The District Judge also properly submitted to the jury the question of appellees' liability for negligence in making the return shipment with a stated valuation of only $500, holding them to the exercise of such care as an ordinarily prudent person would exercise in such circumstances. In this connection, he charged the jury that if its verdict should be for the appellant it should find for the appellant "in an amount which you should determine from all the evidence to be the fair valuation of the bracelet which was lost, not exceeding, as I said, $18,000."

Appellant contends, however, that since the jury found the appellees liable, the verdict, under the uncontradicted evidence, should have been for not less than $12,000, and was accordingly grossly inadequate and should be set aside and a new trial granted on the question of damages.

Rule 59(a), Rules of Civil Procedure, 28 U.S.C.A. provides that a new trial may be granted "for any of the reasons for which new trials have heretofore been granted in actions at law in the courts of the United States; * * *." It has long been the rule in this Circuit that one of the grounds for a new trial is that the damages awarded were grossly inadequate. Hutton v. Norfolk & W. R. Co., 6 Cir., 28 F.2d 874; Kos v. Baltimore & Ohio R. Co., 6 Cir., 28 F.2d 872; Pugh v. Bluff City Excursion Co., 6 Cir., 177 F. 399. Those same cases hold that the granting of a new trial for inadequacy of damages awarded by a jury's verdict is addressed to the discretion of the trial court. Where the jury's verdict resolves a factual question, the trial court's action in overruling such a motion cannot be reviewed by this Court unless it involves an abuse of discretion. See also United States v. Socony-Vacuum Oil Co., 310 U.S. 150, 247-248, 60 S. Ct. 811, 84 L. Ed. 1129; United States v. Johnson, 327 U.S. 106, 110-111, 66 S. Ct. 464, 90 L. Ed. 562; Robinson v. Van Hooser, 6 Cir., 196 F. 620, 627; Hines v. Smith, 6 Cir., 270 F. 132, 141; Morton Butler Timber Co. v. United States, 6 Cir., 91 F.2d 884, 891. Compare Reisberg v. Walters, 6 Cir., 111 F.2d 595.

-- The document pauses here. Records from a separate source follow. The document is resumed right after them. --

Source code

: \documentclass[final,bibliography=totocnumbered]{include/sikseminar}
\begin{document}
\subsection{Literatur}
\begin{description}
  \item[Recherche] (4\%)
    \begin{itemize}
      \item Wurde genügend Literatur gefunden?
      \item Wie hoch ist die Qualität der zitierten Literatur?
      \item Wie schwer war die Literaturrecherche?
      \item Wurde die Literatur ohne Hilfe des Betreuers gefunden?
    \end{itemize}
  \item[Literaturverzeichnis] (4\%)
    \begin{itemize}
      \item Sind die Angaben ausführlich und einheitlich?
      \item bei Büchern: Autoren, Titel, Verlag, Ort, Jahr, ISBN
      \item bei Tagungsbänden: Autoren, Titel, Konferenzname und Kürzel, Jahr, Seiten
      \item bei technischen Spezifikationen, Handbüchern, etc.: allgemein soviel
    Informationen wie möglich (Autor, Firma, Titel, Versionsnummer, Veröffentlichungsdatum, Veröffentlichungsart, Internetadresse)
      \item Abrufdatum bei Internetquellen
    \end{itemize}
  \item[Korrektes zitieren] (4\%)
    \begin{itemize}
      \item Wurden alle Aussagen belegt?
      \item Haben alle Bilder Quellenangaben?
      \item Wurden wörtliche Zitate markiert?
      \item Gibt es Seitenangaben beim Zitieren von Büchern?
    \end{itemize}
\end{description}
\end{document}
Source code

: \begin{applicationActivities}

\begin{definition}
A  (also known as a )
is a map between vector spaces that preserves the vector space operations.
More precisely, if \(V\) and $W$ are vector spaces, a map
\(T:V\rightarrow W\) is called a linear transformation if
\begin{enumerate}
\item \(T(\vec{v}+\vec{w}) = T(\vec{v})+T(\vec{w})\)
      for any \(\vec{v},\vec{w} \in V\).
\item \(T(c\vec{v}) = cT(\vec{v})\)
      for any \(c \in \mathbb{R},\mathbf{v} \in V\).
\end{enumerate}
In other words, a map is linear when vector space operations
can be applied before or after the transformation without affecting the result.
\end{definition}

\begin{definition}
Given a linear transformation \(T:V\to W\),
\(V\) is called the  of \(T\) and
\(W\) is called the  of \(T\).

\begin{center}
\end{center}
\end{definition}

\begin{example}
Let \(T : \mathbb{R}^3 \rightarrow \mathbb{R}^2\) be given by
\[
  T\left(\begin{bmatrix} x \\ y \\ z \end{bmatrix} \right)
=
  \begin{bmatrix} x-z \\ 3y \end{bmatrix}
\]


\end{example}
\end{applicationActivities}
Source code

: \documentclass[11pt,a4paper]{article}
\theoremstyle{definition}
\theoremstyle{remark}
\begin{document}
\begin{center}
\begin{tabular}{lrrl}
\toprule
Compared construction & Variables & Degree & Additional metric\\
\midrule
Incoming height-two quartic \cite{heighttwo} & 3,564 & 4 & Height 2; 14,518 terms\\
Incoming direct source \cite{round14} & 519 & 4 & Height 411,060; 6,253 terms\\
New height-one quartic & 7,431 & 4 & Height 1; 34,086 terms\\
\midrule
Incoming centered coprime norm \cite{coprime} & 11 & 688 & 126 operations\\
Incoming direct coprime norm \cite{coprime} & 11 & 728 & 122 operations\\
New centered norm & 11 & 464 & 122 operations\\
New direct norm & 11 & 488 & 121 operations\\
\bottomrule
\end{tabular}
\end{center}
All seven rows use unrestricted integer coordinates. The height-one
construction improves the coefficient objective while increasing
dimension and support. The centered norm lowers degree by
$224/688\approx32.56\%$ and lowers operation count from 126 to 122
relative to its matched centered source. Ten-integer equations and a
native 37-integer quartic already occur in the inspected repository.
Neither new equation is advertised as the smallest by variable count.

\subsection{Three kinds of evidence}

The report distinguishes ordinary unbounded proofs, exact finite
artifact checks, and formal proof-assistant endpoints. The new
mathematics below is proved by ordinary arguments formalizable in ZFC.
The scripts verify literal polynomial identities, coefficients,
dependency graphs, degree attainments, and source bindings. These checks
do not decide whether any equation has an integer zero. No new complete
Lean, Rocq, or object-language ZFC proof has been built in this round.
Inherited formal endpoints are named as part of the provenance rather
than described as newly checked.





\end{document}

Regardless of our own view of the evidence, we can not say that the Trial Judge abused his discretion in denying the motion for a new trial. The evidence pertaining to the value of the bracelet was not very definite or convincing. The appellees originally requested a bracelet worth between $12,000 to $15,000. Only one witness, out of several persons who must have seen the bracelet and been qualified to testify as to its value, gave such testimony. Neither the manufacturing jeweler nor the appellees testified as to its composition or value. Fabrikant, the one witness who testified as to value, gave a valuation ranging from a wholesale figure of at least $18,000 to $30,000 retail. He, however, evidenced lack of personal recollection of the bracelet. He did not remember how long he had had it in stock or what he paid for it when he bought it. The jury may well have reasoned that the $18,000 wholesale valuation was largely the result of seeing that figure in the consignment memorandum. The $30,000 retail valuation followed from the normal mark-up or profit in the retail trade. Appellant paid Fabrikant Bros. Inc. $18,000 but this was because it was bound to do so under the terms of the consignment agreement which it had executed at the time Fabrikant sent it the bracelet. Appellant had placed a valuation of only $2,100 on the bracelet in shipping it to the appellees. Appellees had placed a valuation of $500 in shipping it back to the appellant. *90 Although testimony as to value may be properly received from qualified expert witnesses, the jury may exercise its independent judgment as to value even if such testimony be uncontradicted. The Conquerer, 166 U.S. 110, 131, 17 S. Ct. 510, 41 L. Ed. 937; Sartor v. Arkansas Natural Gas Corp., 321 U.S. 620, 627, 628, 64 S. Ct. 724, 88 L. Ed. 967. The fact that a witness is interested in the result of the suit is sufficient to require the credibility of his testimony to be submitted to a jury as a question of fact. Sonnentheil v. Christian Moerlein Brewing Co., 172 U.S. 401, 408, 19 S. Ct. 233, 43 L. Ed. 492.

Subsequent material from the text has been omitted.